Last week we began examining the Torah obligation to rebuke one’s fellow. As we discussed, as fashionable as it is today to grant everyone and everything legitimacy — that everyone is entitled to his own beliefs however ludicrous, and that everyone may live however he pleases and no one else has any right to butt in — an absolute religion simply cannot accept this. Perhaps the most fundamental axiom of Judaism — even before we discuss *what* it preaches — is that there *are* absolutes in this world. There are absolute and incontestable realities in the universe which are not up to each individual to decide to accept.
It is popular nowadays to relate to religion — and really to G-d for that matter — only to the extent that makes sense to us. If a particular commandment is meaningful and relevant, I will observe it. Otherwise, I get nothing out of it and it is a waste of time.

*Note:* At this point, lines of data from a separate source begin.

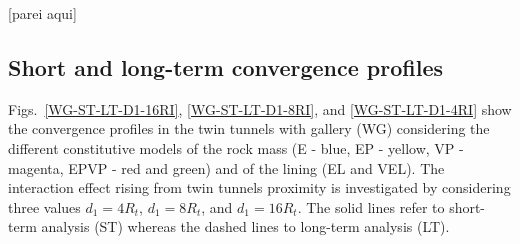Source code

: \documentclass[a4paper,fleqn]{cas-sc}
\begin{document}
[parei aqui]


\subsection{Short and long-term convergence profiles}\label{sec72}

Figs.~\ref{WG-ST-LT-D1-16RI}, \ref{WG-ST-LT-D1-8RI}, and \ref{WG-ST-LT-D1-4RI} show the convergence profiles in the twin tunnels with gallery (WG) considering the different constitutive models of the rock mass (E - blue, EP - yellow, VP - magenta, EPVP - red and green) and of the lining (EL and VEL). The interaction effect rising from twin tunnels proximity is investigated by considering three values $d_1=4R_t$, $d_1=8R_t$, and $d_1=16R_t$.  The solid lines refer to short-term analysis (ST) whereas the dashed lines to long-term analysis (LT).
\end{document}
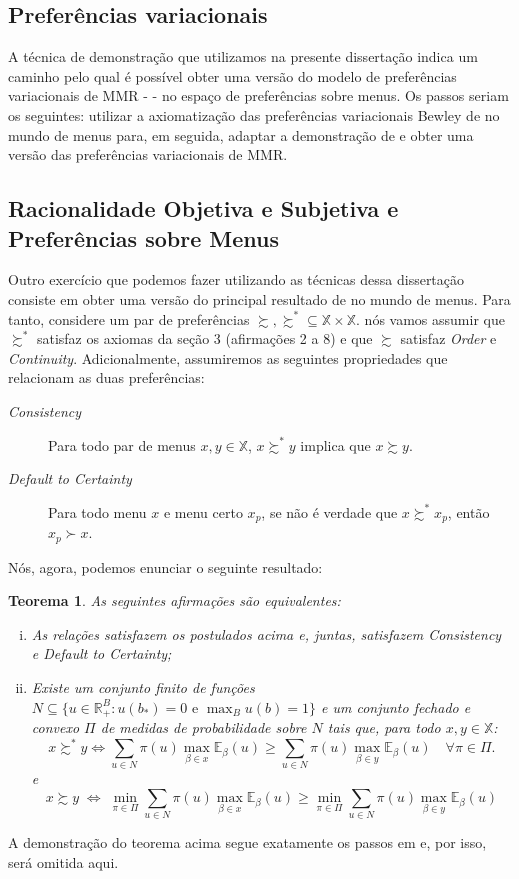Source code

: \documentclass[12pt, a4paper]{article}
\theoremstyle{nonumberplain}
\theoremstyle{plain}
\newtheorem{theorem}{Teorema}
\theoremstyle{plain}
\theoremstyle{plain}
\theoremstyle{nonumberplain}
\begin{document}
\subsection{Preferências variacionais}
A técnica de demonstração que utilizamos na presente dissertação indica um caminho pelo qual é possível obter uma versão do modelo de preferências variacionais de MMR - \cite{Maccheroni2006} - no espaço de preferências sobre menus. Os passos seriam os seguintes: utilizar a axiomatização das preferências variacionais Bewley de \cite{Faro2015} no mundo de menus para, em seguida, adaptar a demonstração de \cite{Brotherhood2014} e obter uma versão das preferências variacionais de MMR.

\subsection{Racionalidade Objetiva e Subjetiva e Preferências sobre Menus}
Outro exercício que podemos fazer utilizando as técnicas dessa dissertação consiste em obter uma versão do principal resultado de \cite{Gilboa2010} no mundo de menus. Para tanto, considere um par de preferências $\succsim, \succsim^*\subseteq\mathbb{X}\times\mathbb{X}$. nós vamos assumir que $\succsim^*$ satisfaz os axiomas da seção 3 (afirmações 2 a 8) e que $\succsim$ satisfaz \emph{Order} e \emph{Continuity}. Adicionalmente, assumiremos as seguintes propriedades que relacionam as duas preferências:
\begin{description}
\item [\textit{Consistency}] Para todo par de menus $x,y\in\mathbb{X}$, $x\succsim^*y$ implica que $x\succsim y$.
\item[\textit{Default to Certainty}] Para todo menu $x$ e menu certo $x_p$, se não é verdade que $x\succsim^* x_p$, então $x_p \succ x$.
\end{description}
Nós, agora, podemos enunciar o seguinte resultado:\\
\begin{theorem}
As seguintes afirmações são equivalentes:
\begin{enumerate}[(i)]
\item As relações satisfazem os postulados acima e, juntas, satisfazem \emph{Consistency} e \emph{Default to Certainty};
\item Existe um conjunto finito de funções $N\subseteq\{u \in \mathbb{R}^B_+:u(b_*)=0\text { e }\max_{B}u(b)=1\}$ e um conjunto fechado e convexo $\Pi$ de medidas de probabilidade sobre $N$ tais que, para todo $x,y\in\mathbb{X}$:
$$x\succsim^* y \Leftrightarrow \sum_{u\in N} \pi(u)\max_{\beta\in x}\mathbb{E}_\beta(u) \geq \sum_{u\in N} \pi(u)\max_{\beta\in y}\mathbb{E}_\beta(u)\quad \forall\pi\in\Pi.$$
e
\[x \succsim y \;\Leftrightarrow\; \min_{\pi\in\Pi}\sum_{u\in N} \pi(u)\max_{\beta\in x}\mathbb{E}_\beta(u)\geq \min_{\pi\in\Pi}\sum_{u\in N} \pi(u)\max_{\beta\in y}\mathbb{E}_\beta(u)\]
\end{enumerate}
\end{theorem}
\noindent
A demonstração do teorema acima segue exatamente os passos em \cite{Gilboa2010} e, por isso, será omitida aqui.
\end{document}

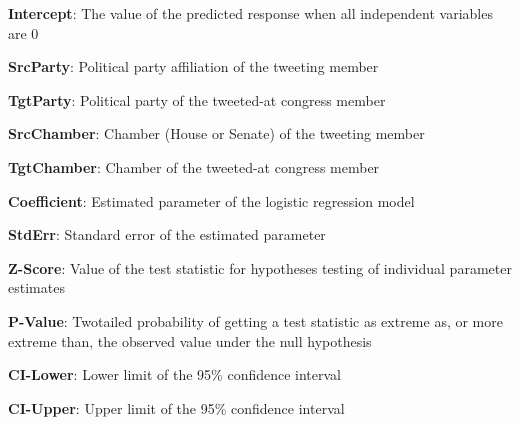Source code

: \documentclass[11pt]{article}
\begin{document}
\begin{table}[h]
\caption{Logistic regression model for the likelihood of Twitter interaction between Congress members based on their partisanship and chamber association.}
\label{table:logit_model_fixtures}
\begin{threeparttable}
\renewcommand{\TPTminimum}{\linewidth}
\begin{tablenotes}
\footnotesize
\item \textbf{Intercept}: The value of the predicted response when all independent variables are 0
\item \textbf{SrcParty}: Political party affiliation of the tweeting member
\item \textbf{TgtParty}: Political party of the tweeted-at congress member
\item \textbf{SrcChamber}: Chamber (House or Senate) of the tweeting member
\item \textbf{TgtChamber}: Chamber of the tweeted-at congress member
\item \textbf{Coefficient}: Estimated parameter of the logistic regression model
\item \textbf{StdErr}: Standard error of the estimated parameter
\item \textbf{Z-Score}: Value of the test statistic for hypotheses testing of individual parameter estimates
\item \textbf{P-Value}: Twotailed probability of getting a test statistic as extreme as, or more extreme than, the observed value under the null hypothesis
\item \textbf{CI-Lower}: Lower limit of the 95\% confidence interval
\item \textbf{CI-Upper}: Upper limit of the 95\% confidence interval
\end{tablenotes}
\end{threeparttable}
\end{table}
\end{document}
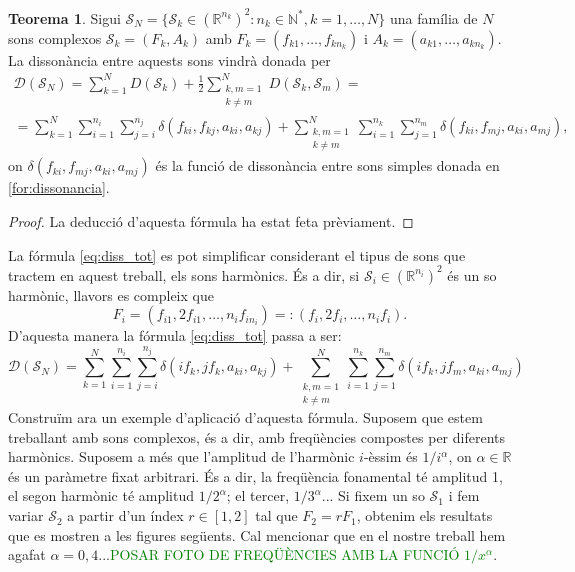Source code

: \documentclass{article}
\theoremstyle{definition}
\newtheorem{theorem}[definition]{Teorema}
\begin{document}
\begin{theorem}
Sigui $\mathcal{S}_N=\{\mathcal{S}_k\in(\mathbb{R}^{n_k})^2:n_k\in\mathbb{N}^*,k=1,\ldots, N\}$ una família de $N$ sons complexos $\mathcal{S}_k=(F_k, A_k)$ amb $F_k=(f_{k1},\ldots, f_{kn_k})$ i $A_k=(a_{k1},\ldots, a_{kn_k})$. La dissonància entre aquests sons vindrà donada per 
\begin{multline}
    \mathcal{D}(\mathcal{S}_N)=\sum_{k=1}^ND(\mathcal{S}_k)+\frac{1}{2}\sum_{\substack{k, m=1\\ k\ne m}}^ND(\mathcal{S}_k, \mathcal{S}_m)=\\=\sum_{k=1}^N\sum_{i=1}^{n_i}\sum_{j=i}^{n_j}\delta(f_{ki}, f_{kj}, a_{ki}, a_{kj})+\sum_{\substack{k, m=1\\ k\ne m}}^N\sum_{i=1}^{n_k}\sum_{j=1}^{n_m}\delta(f_{ki}, f_{mj}, a_{ki}, a_{mj}),
    \label{eq:diss_tot}
\end{multline}
on $\delta(f_{ki}, f_{mj}, a_{ki}, a_{mj})$ és la funció de dissonància entre sons simples donada en \eqref{for:dissonancia}.
\end{theorem}
\begin{proof}
La deducció d'aquesta fórmula ha estat feta prèviament.
\end{proof}
La fórmula \eqref{eq:diss_tot} es pot simplificar considerant el tipus de sons que tractem en aquest treball, els sons harmònics. És a dir, si $\mathcal{S}_i\in(\mathbb{R}^{n_i})^2$ és un so harmònic, llavors es compleix que $$F_i=(f_{i1},2f_{i1},\ldots, n_if_{in_i})=:(f_i,2f_i,\ldots, n_if_i).$$ D'aquesta manera la fórmula \eqref{eq:diss_tot} passa a ser: 
\begin{equation}
    \mathcal{D}(\mathcal{S}_N)=\sum_{k=1}^N\sum_{i=1}^{n_i}\sum_{j=i}^{n_j}\delta(if_k, jf_k, a_{ki}, a_{kj})+\sum_{\substack{k, m=1\\ k\ne m}}^N\sum_{i=1}^{n_k}\sum_{j=1}^{n_m}\delta(if_k, jf_m, a_{ki}, a_{mj})
\end{equation}
Construïm ara un exemple d'aplicació d'aquesta fórmula. Suposem que estem treballant amb sons complexos, és a dir, amb freqüències compostes per diferents harmònics. Suposem a més que l'amplitud de l'harmònic $i$-èssim és $1/i^\alpha$, on $\alpha\in\mathbb{R}$ és un paràmetre fixat arbitrari. És a dir, la freqüència fonamental té amplitud 1, el segon harmònic té amplitud $1/2^\alpha$; el tercer, $1/3^\alpha$... Si fixem un so $\mathcal{S}_1$ i fem variar $\mathcal{S}_2$ a partir d'un índex $r\in[1,2]$ tal que $F_2=rF_1$, obtenim els resultats que es mostren a les figures següents. Cal mencionar que en el nostre treball hem agafat $\alpha=0,4$...\textcolor{green}{POSAR FOTO DE FREQÜÈNCIES AMB LA FUNCIÓ $1/x^\alpha$}.
\end{document}
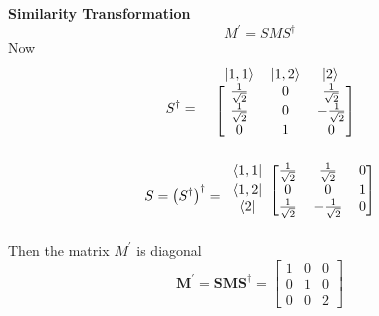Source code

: \begin{enumerate}
	\textbf{Similarity Transformation}
	\begin{equation}
		M^\prime = S M S^\dagger
	\end{equation}
	Now
	\begin{equation}
		S^\dagger =
		 \begin{blockarray}{cccc}
		\ & \ket{1,1} & \ket{1,2} & \ket{2}\\
		\begin{block}{c[ccc]}
		\ & \frac{1}{\sqrt{2}} & 0 & \frac{1}{\sqrt{2}}  \\
		\ & \frac{1}{\sqrt{2}} & 0 & -\frac{1}{\sqrt{2}}  \\
		\ & 0 & 1 & 0  \\
		\end{block}
		\end{blockarray} \\
	\end{equation}
	\begin{equation}
		S = \left(S^\dagger\right)^\dagger = 
 		\begin{blockarray}{cccc}
		\begin{block}{c[ccc]}
		\bra{1,1} & \frac{1}{\sqrt{2}} & \frac{1}{\sqrt{2}} & 0  \\
		\bra{1,2} & 0 & 0 & 1  \\
		\bra{2} & \frac{1}{\sqrt{2}} & -\frac{1}{\sqrt{2}} & 0  \\
		\end{block}
		\end{blockarray} \\
	\end{equation}
	Then the matrix $M^\prime$ is diagonal
	\begin{equation}
		\mathbf{M}^\prime = \mathbf{S}\mathbf{M}\mathbf{S}^\dagger = \left[\begin{matrix}
		1 & 0 & 0 \\ 0 & 1 & 0 \\ 0 & 0 & 2
		\end{matrix}\right]
	\end{equation}

	


	\end{enumerate}
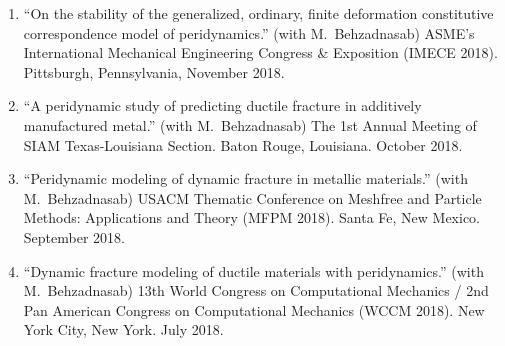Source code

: \begin{enumerate}
  \item ``On the stability of the generalized, ordinary, finite deformation constitutive correspondence model of peridynamics.'' (with M.\ Behzadnasab) ASME's International Mechanical Engineering Congress \& Exposition (IMECE 2018). Pittsburgh, Pennsylvania, November 2018.
  \item ``A peridynamic study of predicting ductile fracture in additively manufactured metal.'' (with M.\ Behzadnasab) The 1st Annual Meeting of SIAM Texas-Louisiana Section. Baton Rouge, Louisiana. October 2018. 
  \item ``Peridynamic modeling of dynamic fracture in metallic materials.'' (with M.\ Behzadnasab) USACM Thematic Conference on Meshfree and Particle Methods: Applications and Theory (MFPM 2018). Santa Fe, New Mexico. September 2018.
  \item ``Dynamic fracture modeling of ductile materials with peridynamics.'' (with M.\ Behzadnasab) 13th World Congress on Computational Mechanics / 2nd Pan American Congress on Computational Mechanics (WCCM 2018). New York City, New York. July 2018.
\end{enumerate}
\else
\ifdefined\ispdf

I personally am always a little taken aback when I meet people who approach religion with such a mindset. I guess one has to appreciate that true seekers will constantly look to find meaning in religion. Yet in a way the premise of such people is fatally flawed. We cannot be the arbiters of G-d’s existence and wisdom. If He does exist (and we were certainly witness to that at Mount Sinai), His existence is not dependent upon our ability to understand Him or appreciate His mitzvos (commandments). Yes, to the extent we understand, G-d’s mitzvos, if observed properly, are meaningful and uplifting to an extreme. Yet our acceptance of them simply cannot hinge upon our own limited comprehension. To state it bluntly, it would be arrogant beyond words to make acceptance of the commands of the Creator dependent upon their understandability to the very creatures He created. I mean, who stands and judges whom?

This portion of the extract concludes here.